When finally the ACE case was considered by ACE (for reasons never satisfactorily explained, it took five months for ICO to appoint a case officer against their 30 day target), exemptions under sections 31(a)(1) and 40(2) were initially claimed. As before I appealed, and ACE conceded that s.31 did not apply; but then (and not before) a new exemption under section 41 was claimed.

Given how ICO responded to those claims when made by DCMS, it was rather surprising to find that the ICO decision when it finally appeared decided to uphold exemption under section 41 – ignoring completely (and failing to explain why) its own position on the DCMS case, its own published guidance on the need for probable success in litigation to meet the “actionable” damage point, and my various arguments that the information I sought could be redacted to any required point.

I won’t take you through all the permutations that need to be analysed in each situation, but what remains is the general fog around claims under the GIS which the authorities may not want to uncover (in short, the very “embarrassment” which Parliament set out to overcome), but which do not actually amount to actionable loss (the specific hurdle Parliament set). I have no doubt that a particular museum might not want disclosure, but this a matter which the public, who pay, are entitled to scrutinise.

A few words here on information asymmetry between applicant and authority. The Act itself recognises the problem – I’ve mentioned section 16 above, but there’s a broader issue. Because the applicant can’t be shown the information the authority claims is exempt, the discussions between the authority and ICO are necessarily kept secret from the applicant. There’s a real danger that ICO staff during that process hear more from the authority than from the applicant and absorb their point of view – a variant on Stockholm syndrome. The applicant is dependent too on the intellectual calibre of ICO staff to refute the arguments of authorities’ legal teams; you may form your own views on that balance.

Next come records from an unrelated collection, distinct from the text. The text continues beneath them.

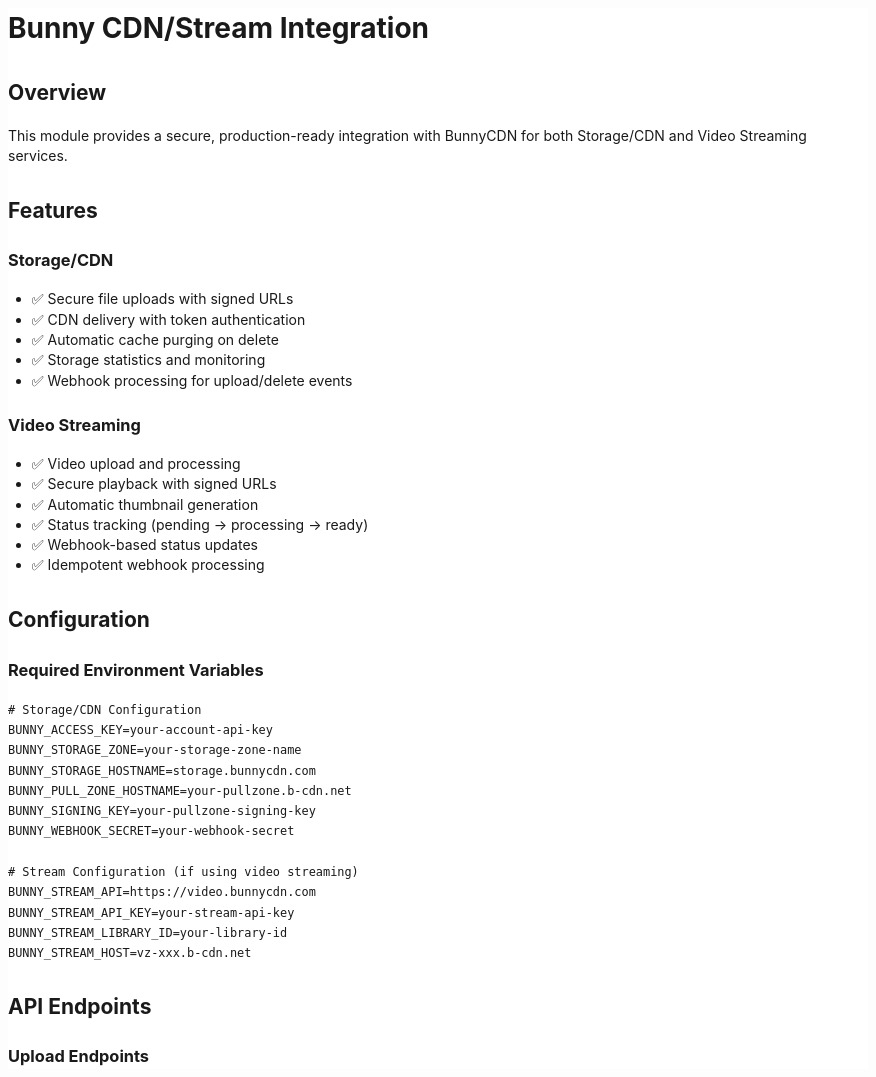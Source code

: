 # Bunny CDN/Stream Integration

## Overview

This module provides a secure, production-ready integration with BunnyCDN for both Storage/CDN and Video Streaming services.

## Features

### Storage/CDN
- ✅ Secure file uploads with signed URLs
- ✅ CDN delivery with token authentication
- ✅ Automatic cache purging on delete
- ✅ Storage statistics and monitoring
- ✅ Webhook processing for upload/delete events

### Video Streaming
- ✅ Video upload and processing
- ✅ Secure playback with signed URLs
- ✅ Automatic thumbnail generation
- ✅ Status tracking (pending → processing → ready)
- ✅ Webhook-based status updates
- ✅ Idempotent webhook processing

## Configuration

### Required Environment Variables

```env
# Storage/CDN Configuration
BUNNY_ACCESS_KEY=your-account-api-key
BUNNY_STORAGE_ZONE=your-storage-zone-name
BUNNY_STORAGE_HOSTNAME=storage.bunnycdn.com
BUNNY_PULL_ZONE_HOSTNAME=your-pullzone.b-cdn.net
BUNNY_SIGNING_KEY=your-pullzone-signing-key
BUNNY_WEBHOOK_SECRET=your-webhook-secret

# Stream Configuration (if using video streaming)
BUNNY_STREAM_API=https://video.bunnycdn.com
BUNNY_STREAM_API_KEY=your-stream-api-key
BUNNY_STREAM_LIBRARY_ID=your-library-id
BUNNY_STREAM_HOST=vz-xxx.b-cdn.net
```

## API Endpoints

### Upload Endpoints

This one-sided exchange means that ICO’s role isn’t quasi-judicial, and in that respect is quite different from an ombudsman, as the rules of natural justice require each side to hear the other’s argument (although you’ll have to ask the Financial Ombudsman before you’re accorded your right). It also means that for the Act to work, the ICO needs to stop behaving like an ombudsman and recognise that the law has set it up as a champion of applicants’ rights to information – acting on their behalf to obtain that information up to the limit allowed by the law:

47. It shall be the duty of the Commissioner to promote the following of good practice by public authorities and, in particular, so to perform his functions under this Act as to promote the observance by public authorities of… the requirements of this Act &c.

That is not how the ICO sees it or how they currently behave.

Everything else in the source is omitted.